For this project, you are going to be working with a dataset from a major cruise company to predict how much
money passengers will spend while onboard their cruise. This information is important for revenue forecasting.
Identifying high spending customer segments is additionally useful for targeted marketing campaigns.
The dataset contains information on 5,000 randomly sampled passengers from 2016. The response variable
is Onboard.Amt, which represents the total amount of money that passenger spent while onboard. The
remaining 20 variables are candidate predictor variables.
Your task is to model Onboard.Amt USING A MULTIPLE LINEAR REGRESSION MODEL, and
investigate the question:
• “What type of passenger is spending the most money?”
• Half-way check – 10%
– Half page written and evidence of having done something in R
– Wednesday 3/22 by Midnight
• Final Write-up – 40%
– Wednesday 3/29 by Midnight
– Two page minimum (excluding appendix, but including tables, equations, relevant plots, etc)
– Should include:
∗ Intro – What are you doing and why? Include discussion of data.
∗ Methods and model – What model are you using, what assumptions are you making, how did
you select your model, etc..
∗ Results – Parameter estimates for your model, things like R2, etc. What do the results mean?
How are they interpreted in the context of the problem? What information have you gained?
∗ Conclusion – Summarize everything briefly. Mention any shortcomings are anything that could
be improved upon in the future, if you had more/better data.
∗ Appendix – Things you should do but don’t belong in the paper. Anything cool that you
want credit for but doesn’t necessarily belong in the paper. For example, residual plots for
diagnostics, any exploratory plots, etc. Any difficult R code you’re happy with.
• Reproducibility – 30%
– You should submit an R file along with your paper
– I should be able to see exactly what you did. Did you create new variables? Did you delete certain
– I should be able to run it with no problems.
– I should be able to sub in a new data set and click “run”
• Modeling – 20%
– Did you arrive at a reasonable model?
– Did you check the assumptions?
– Did you compare various models?
Just for Fun
• Using a separate dataset of 1,305 passengers on an upcoming cruise:
1. Forecast total onboard revenue using your final model
– Sum of fitted values for every passenger
2. Guess which 50 passengers will spend the most using your model
– Sum actual spending for the 50 passengers with highest expected spending under your model
• Winner of each will receive a prize (TBD)
The following code will read the dataset in and ensure proper variable formats.

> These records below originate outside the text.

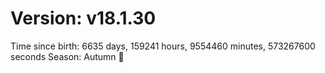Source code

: # Version: v18.1.30
Time since birth: 6635 days, 159241 hours, 9554460 minutes, 573267600 seconds
Season: Autumn 🍁
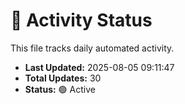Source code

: # 🤖 Activity Status

This file tracks daily automated activity.

- **Last Updated:** 2025-08-05 09:11:47
- **Total Updates:** 30
- **Status:** 🟢 Active

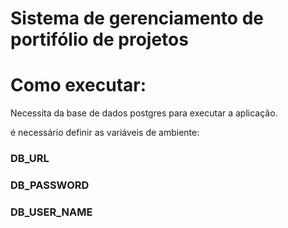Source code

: # Sistema de gerenciamento de portifólio de projetos

# Como executar:

Necessita da base de dados postgres para executar a aplicação.

é necessário definir as variáveis de ambiente:
### DB_URL
### DB_PASSWORD
### DB_USER_NAME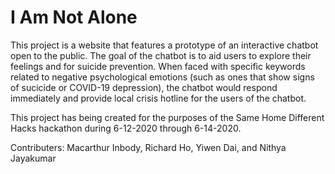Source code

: # I Am Not Alone

This project is a website that features a prototype of an interactive chatbot open to the public. The goal of the chatbot is to aid users to explore their feelings and for suicide prevention. When faced with specific keywords related to negative psychological emotions (such as ones that show signs of sucicide or COVID-19 depression), the chatbot would respond immediately and provide local crisis hotline for the users of the chatbot. 


This project has being created for the purposes of the Same Home Different Hacks hackathon during 6-12-2020 through 6-14-2020.

Contributers:
Macarthur Inbody, Richard Ho, Yiwen Dai, and Nithya Jayakumar

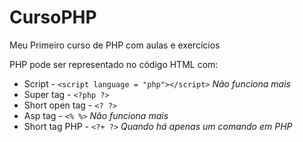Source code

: # CursoPHP
 Meu Primeiro curso de PHP com aulas e exercícios


 PHP pode ser representado no código HTML com:
 * Script - `<script language = "php"></script>` *Não funciona mais*
 * Super tag - `<?php ?>` 
 * Short open tag - `<? ?>`
 * Asp tag - `<% %>` *Não funciona mais*
 * Short tag PHP - `<?+ ?>` *Quando há apenas um comando em PHP*

 

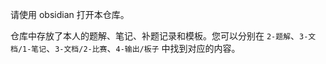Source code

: 请使用 obsidian 打开本仓库。

仓库中存放了本人的题解、笔记、补题记录和模板。您可以分别在 `2-题解`、`3-文档/1-笔记`、`3-文档/2-比赛`、`4-输出/板子` 中找到对应的内容。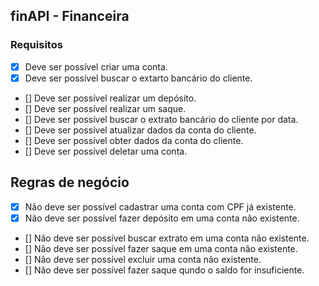 ## finAPI - Financeira

### Requisitos

- [x] Deve ser possível criar uma conta.
- [x] Deve ser possível buscar o extarto bancário do cliente.
- [] Deve ser possível realizar um depósito.
- [] Deve ser possível realizar um saque.
- [] Deve ser possível buscar o extrato bancário do cliente por data.
- [] Deve ser possível atualizar dados da conta do cliente.
- [] Deve ser possível obter dados da conta do cliente.
- [] Deve ser possível deletar uma conta.


## Regras de negócio

- [x] Não deve ser possível cadastrar uma conta com CPF já existente.
- [x] Não deve ser possível fazer depósito em uma conta não existente.
- [] Não deve ser possível buscar extrato em uma conta não existente.
- [] Não deve ser possível fazer saque em uma conta não existente.
- [] Não deve ser possível excluir uma conta não existente.
- [] Não deve ser possível fazer saque qundo o saldo for insuficiente. 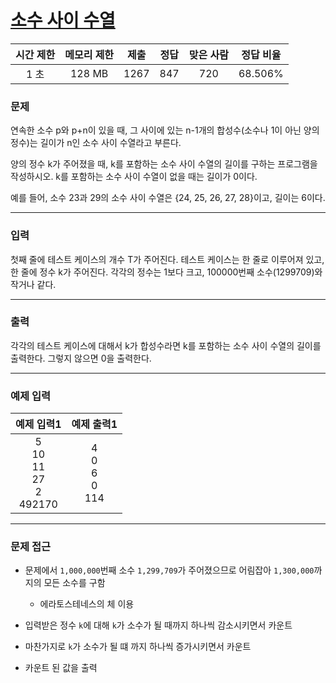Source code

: # [소수 사이 수열](https://www.acmicpc.net/problem/3896)

<div align = center>

| 시간 제한 | 메모리 제한 | 제출  | 정답  | 맞은 사람 | 정답 비율 |
| :-------: | :---------: | :---: | :---: | :-------: | :-------: |
|   1 초    |   128 MB    | 1267  |  847  |    720    |  68.506%  |

</div>

### 문제

연속한 소수 p와 p+n이 있을 때, 그 사이에 있는 n-1개의 합성수(소수나 1이 아닌 양의 정수)는 길이가 n인 소수 사이 수열라고 부른다.

양의 정수 k가 주어졌을 때, k를 포함하는 소수 사이 수열의 길이를 구하는 프로그램을 작성하시오. k를 포함하는 소수 사이 수열이 없을 때는 길이가 0이다.

예를 들어, 소수 23과 29의 소수 사이 수열은 {24, 25, 26, 27, 28}이고, 길이는 6이다.

---

### 입력

첫째 줄에 테스트 케이스의 개수 T가 주어진다. 테스트 케이스는 한 줄로 이루어져 있고, 한 줄에 정수 k가 주어진다. 각각의 정수는 1보다 크고, 100000번째 소수(1299709)와 작거나 같다.

---

### 출력

각각의 테스트 케이스에 대해서 k가 합성수라면 k를 포함하는 소수 사이 수열의 길이를 출력한다. 그렇지 않으면 0을 출력한다.

---

### 예제 입력

|               예제 입력1                |         예제 출력1          |
| :-------------------------------------: | :-------------------------: |
| 5<br/>10<br/>11<br/>27<br/>2<br/>492170 | 4<br/>0<br/>6<br/>0<br/>114 |

---

### 문제 접근

  - 문제에서 `1,000,000`번째 소수 `1,299,709`가 주어졌으므로 어림잡아 `1,300,000`까지의 모든 소수를 구함

    - 에라토스테네스의 체 이용

  - 입력받은 정수 `k`에 대해 `k`가 소수가 될 때까지 하나씩 감소시키면서 카운트

  - 마찬가지로 `k`가 소수가 될 떄 까지 하나씩 증가시키면서 카운트

  - 카운트 된 값을 출력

classes <- c(‘numeric’, ‘Date’, ‘character’, ‘numeric’, ‘character’, ‘numeric’, ‘numeric’,
‘character’, ‘character’, ‘character’, ‘character’, ‘character’, ‘numeric’, ‘character’,
‘character’, ‘character’, ‘numeric’, ‘character’, ‘character’, ‘numeric’, ‘numeric’)
data <- read.csv(‘CHANGE THIS/data.csv’, colClasses=classes)
• I encourage you to think of additional variables you might create. I will help you with the R code if
you come up with something creative but don’t know how to program it (though I encourage you to
Google it first, everything you want to do in R will have a simple solution online). Example: “Hey I see
there’s a variable that provides the date, I’d like to extract the day of the week out of that because I
think it might be a useful predictor, can you help me with that?”